Boys+enjoying+a+bowl+of+soup+in+a+HaNoar+Haoved+summer+camp.+Photo%3A+Benno+Rothenberg%2C+the+Meitar+Collection%2C+the+Pritzker+Family+National+Photography+Collection%2C+the+National+Library+of+Israel

Boys enjoying a bowl of soup in a HaNoar Haoved summer camp. Photo: Benno Rothenberg, the Meitar Collection, the Pritzker Family National Photography Collection, the National Library of Israel

Amit Naor, Special To The Jewish Light

Nothing fills us with more pride than the list of exclusive Israeli inventions, right? Every year during the Independence Day ceremony, we are reminded of how we invented drip irrigation, the cherry tomato and the disk-on-key.

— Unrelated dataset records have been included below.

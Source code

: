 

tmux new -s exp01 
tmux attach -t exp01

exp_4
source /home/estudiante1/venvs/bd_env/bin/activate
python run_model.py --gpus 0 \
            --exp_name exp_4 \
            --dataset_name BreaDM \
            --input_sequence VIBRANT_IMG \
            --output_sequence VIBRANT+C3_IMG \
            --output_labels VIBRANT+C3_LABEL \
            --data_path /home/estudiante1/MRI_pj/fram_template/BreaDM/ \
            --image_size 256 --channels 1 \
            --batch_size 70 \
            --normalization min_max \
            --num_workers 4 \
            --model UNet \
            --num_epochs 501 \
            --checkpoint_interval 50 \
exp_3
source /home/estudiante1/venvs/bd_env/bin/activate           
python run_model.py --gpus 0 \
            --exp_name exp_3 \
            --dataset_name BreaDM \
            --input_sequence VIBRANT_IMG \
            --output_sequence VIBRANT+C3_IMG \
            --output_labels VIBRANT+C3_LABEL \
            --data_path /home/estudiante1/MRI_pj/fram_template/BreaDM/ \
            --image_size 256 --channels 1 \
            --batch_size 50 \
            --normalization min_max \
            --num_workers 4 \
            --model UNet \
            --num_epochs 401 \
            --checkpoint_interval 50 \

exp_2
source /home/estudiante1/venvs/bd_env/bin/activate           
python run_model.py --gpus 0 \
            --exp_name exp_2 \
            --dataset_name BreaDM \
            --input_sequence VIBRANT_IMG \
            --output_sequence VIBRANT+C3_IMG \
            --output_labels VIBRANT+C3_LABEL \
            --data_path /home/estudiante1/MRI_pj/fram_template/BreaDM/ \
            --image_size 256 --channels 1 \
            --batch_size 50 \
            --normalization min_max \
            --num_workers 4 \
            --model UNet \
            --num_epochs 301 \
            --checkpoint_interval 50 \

But there is one Israeli invention that is a special source of national pride and that no holiday table dares be without—the “soup almond”. Yes, we are referring to those crunchy, yellow, crouton-like additions to soup, which miraculously appear just about everywhere during holiday season in Israel. “Soup almond” is a literal translation of the Hebrew term shkedei marak, which is sometimes used even by English speakers (you know who you are), though others prefer “soup mandels”, “soup nuts” or the Yiddish mandlakh. We set out on a mission to discover out how this unparalleled genius invention came about.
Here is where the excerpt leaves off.